Four takeaways from Tuesday’s Census income and poverty release
On Tuesday the Census Bureau released its annual trove of data on income, poverty and health insurance in 2012. Here were some of the key findings on household income:
New data show that median household income has stagnated for the longest period since the government began collecting such data in 1967.
In 2012 the median household income was $51,017, still below the pre-recession 2007 level ($55,627) and also below the all-time peak level reached in 1999 ($56,080). So the typical American household had 9% less income in 2012 than it did 13 years earlier (all figures adjusted for inflation). The 2012 level is just above where it had stood as of 1995 ($50,978).
Households headed by those 65 and older are faring relatively better since the recession.
The income patterns of younger and older households have moved in opposite directions in recent years. The median incomes of households headed by those 65 and older have risen during the recession and recovery, continuing their steady rise over more than four decades. By contrast, the median incomes of younger and middle-aged households have declined since the onset of the recession. In 2012, the median household income among those led by someone aged 65 and older was $33,848, statistically unchanged from $33,810 in 2011. Thus, in 2012 the median household income of seniors was 66% of the national median household income. Back in 1967, the median income of these older households was only 39% of the national median.
The income gaps between racial and ethnic groups have stayed pretty much the same in recent years.
The median household incomes of white, black, Hispanic and Asian households did not statistically change from 2011 to 2012.
As the recent Pew Research report on Martin Luther King Jr.’s elusive dream noted, the gap in median income between white and black households has not changed much over the decades. In 1972, white incomes were 1.7 times black incomes. White and black incomes have both risen since then and in 2012 white incomes were 1.7 times black incomes. The white-to-Hispanic income gap has risen since 1972, from 1.3 in 1972 to 1.5 in 2012. The Census Bureau has tracked Asian household incomes since 1987. In 1987 white incomes were about 88% of the typical Asian household. By 2012, whites incomes were 83% of Asian incomes. These household income figures from the Census are not adjusted for variance in household size. Asian-Americans tend to have more people living in their households than do other race groups, which may account for some of the gap in median income.
The income gap continues to widen within the total U.S. population, and also within each racial/ethnic groups.
Household income growth has been greater among better-off households than for lower income households. For example, household income for households in the middle (median household income) increased 19% from 1967 to 2012. But the threshold to qualify for the richest 5% of households increased 67% since 1967 from $114,203 to $191,156 in 2012.
The nation’s higher income households have received a growing share of a growing aggregate household income pie.
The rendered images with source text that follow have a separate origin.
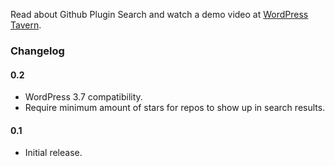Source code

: Read about Github Plugin Search and watch a demo video at [WordPress Tavern](http://www.wptavern.com/how-to-install-wordpress-plugins-directly-from-github).

### Changelog

#### 0.2

* WordPress 3.7 compatibility.
* Require minimum amount of stars for repos to show up in search results.

#### 0.1

* Initial release.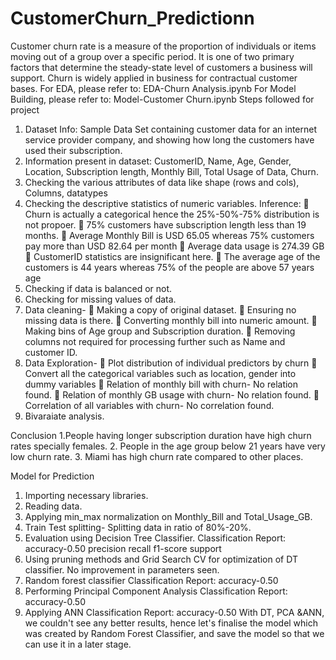 # CustomerChurn_Predictionn
Customer churn rate is a measure of the proportion of individuals or items moving out of a group over a specific period. It is one of two primary factors that determine the steady-state level of customers a business will support. Churn is widely applied in business for contractual customer bases.
For EDA, please refer to: EDA-Churn Analysis.ipynb
For Model Building, please refer to: Model-Customer Churn.ipynb
Steps followed for project
1.	Dataset Info: Sample Data Set containing customer data for an internet service provider company, and showing how long the customers have used their subscription.
2.	Information present in dataset: CustomerID, Name, Age, Gender, Location, Subscription length, Monthly Bill, Total Usage of Data, Churn.
3.	Checking the various attributes of data like shape (rows and cols), Columns, datatypes
4.	 Checking the descriptive statistics of numeric variables.
Inference: 
	Churn is actually a categorical hence the 25%-50%-75% distribution is not propoer.
	75% customers have subscription length less than 19 months.
	Average Monthly Bill is USD 65.05 whereas 75% customers pay more than USD 82.64 per month
	Average data usage is 274.39 GB
	CustomerID statistics are insignificant here.
	The average age of the customers is 44 years whereas 75% of the people are above 57 years age
5.	Checking if data is balanced or not.
 6.	Checking for missing values of data. 
 7.	Data cleaning- 
	Making a copy of original dataset.
	Ensuring no missing data is there. 
	Converting monthly bill into numeric amount.
	Making bins of Age group and Subscription duration. 
	Removing columns not required for processing further such as Name and customer ID. 
8.	Data Exploration-
	Plot distribution of individual predictors by churn
  	Convert all the categorical variables such as location, gender into dummy variables
	Relation of monthly bill with churn- No relation found.
	Relation of monthly GB usage with churn- No relation found.
	Correlation of all variables with churn- No correlation found.
9.	Bivaraiate analysis. 
  
 Conclusion 
1.People having longer subscription duration have high churn rates specially females. 
2. People in the age group below 21 years have very low churn rate. 
3. Miami has high churn rate compared to other places.

Model for Prediction
1.	Importing necessary libraries. 
2.	Reading data.
3.	Applying min_max normalization on Monthly_Bill and Total_Usage_GB.
4.	Train Test splitting- Splitting data in ratio of 80%-20%.
5.	Evaluation using Decision Tree Classifier.
Classification Report: accuracy-0.50 
precision    recall f1-score   support
6.	Using pruning methods and Grid Search CV for optimization of DT classifier.
No improvement in parameters seen. 
7.	Random forest classifier
   Classification Report: accuracy-0.50
8.	Performing Principal Component Analysis 
Classification Report: accuracy-0.50
9.	Applying ANN
Classification Report: accuracy-0.50
With DT, PCA &ANN, we couldn't see any better results, hence let's finalise the model which was created by Random Forest Classifier, and save the model so that we can use it in a later stage. 

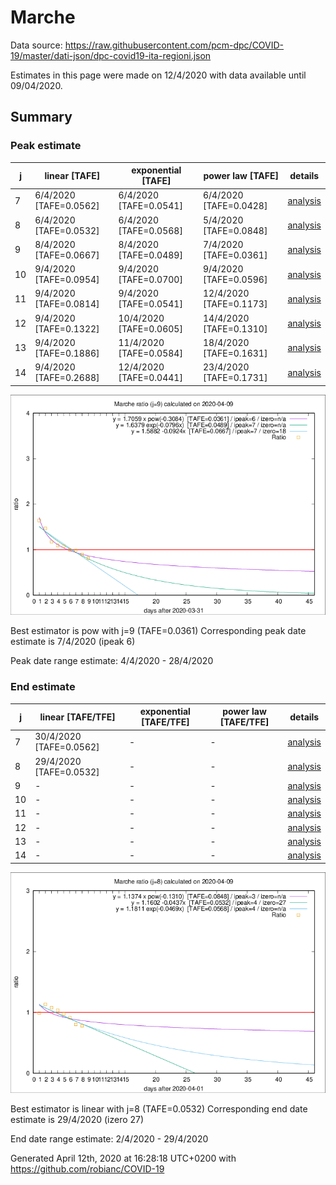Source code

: # Marche


Data source: https://raw.githubusercontent.com/pcm-dpc/COVID-19/master/dati-json/dpc-covid19-ita-regioni.json

Estimates in this page were made on 12/4/2020 with data available until 09/04/2020.


## Summary 

### Peak estimate 
|j|linear [TAFE]|exponential [TAFE]|power law [TAFE]|details|
|---|----|-----------|---------|-------|
|7|6/4/2020 [TAFE=0.0562]|6/4/2020 [TAFE=0.0541]|6/4/2020 [TAFE=0.0428]|[analysis](COVID-19_marche_j7_2020-04-09.md)|
|8|6/4/2020 [TAFE=0.0532]|6/4/2020 [TAFE=0.0568]|5/4/2020 [TAFE=0.0848]|[analysis](COVID-19_marche_j8_2020-04-09.md)|
|9|8/4/2020 [TAFE=0.0667]|8/4/2020 [TAFE=0.0489]|7/4/2020 [TAFE=0.0361]|[analysis](COVID-19_marche_j9_2020-04-09.md)|
|10|9/4/2020 [TAFE=0.0954]|9/4/2020 [TAFE=0.0700]|9/4/2020 [TAFE=0.0596]|[analysis](COVID-19_marche_j10_2020-04-09.md)|
|11|9/4/2020 [TAFE=0.0814]|9/4/2020 [TAFE=0.0541]|12/4/2020 [TAFE=0.1173]|[analysis](COVID-19_marche_j11_2020-04-09.md)|
|12|9/4/2020 [TAFE=0.1322]|10/4/2020 [TAFE=0.0605]|14/4/2020 [TAFE=0.1310]|[analysis](COVID-19_marche_j12_2020-04-09.md)|
|13|9/4/2020 [TAFE=0.1886]|11/4/2020 [TAFE=0.0584]|18/4/2020 [TAFE=0.1631]|[analysis](COVID-19_marche_j13_2020-04-09.md)|
|14|9/4/2020 [TAFE=0.2688]|12/4/2020 [TAFE=0.0441]|23/4/2020 [TAFE=0.1731]|[analysis](COVID-19_marche_j14_2020-04-09.md)|

![best peak estimate](COVID-19_marche_j9_2020-04-09.png)

Best estimator is pow with j=9 (TAFE=0.0361)
Corresponding peak date estimate is 7/4/2020 (ipeak 6)


Peak date range estimate: 4/4/2020 - 28/4/2020

### End estimate 
|j|linear [TAFE/TFE]|exponential [TAFE/TFE]|power law [TAFE/TFE]|details|
|---|----|-----------|---------|-------|
|7|30/4/2020 [TAFE=0.0562]|-|-|[analysis](COVID-19_marche_j7_2020-04-09.md)|
|8|29/4/2020 [TAFE=0.0532]|-|-|[analysis](COVID-19_marche_j8_2020-04-09.md)|
|9|-|-|-|[analysis](COVID-19_marche_j9_2020-04-09.md)|
|10|-|-|-|[analysis](COVID-19_marche_j10_2020-04-09.md)|
|11|-|-|-|[analysis](COVID-19_marche_j11_2020-04-09.md)|
|12|-|-|-|[analysis](COVID-19_marche_j12_2020-04-09.md)|
|13|-|-|-|[analysis](COVID-19_marche_j13_2020-04-09.md)|
|14|-|-|-|[analysis](COVID-19_marche_j14_2020-04-09.md)|

![best zero estimate](COVID-19_marche_j8_2020-04-09.png)

Best estimator is linear with j=8 (TAFE=0.0532)
Corresponding end date estimate is 29/4/2020 (izero 27)


End date range estimate: 2/4/2020 - 29/4/2020

Generated April 12th, 2020 at 16:28:18 UTC+0200 with https://github.com/robianc/COVID-19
In 1967 the top 5% received 17% of the income pie, compared to 22% in 2012.
Just as income inequality has increased for the population as a whole, disparities within each racial/ethnic group have also widened over the past few decades. For example, in 2012, the richest 5% of black households (those with incomes of at least $134,883) received 22% of aggregate black household income, up from 17% in 1972. The share of income of the top 5% of white and Hispanic households have shown similar increases from 1972 to 2012.
Richard Fry is a senior researcher focusing on economics and education at Pew Research Center.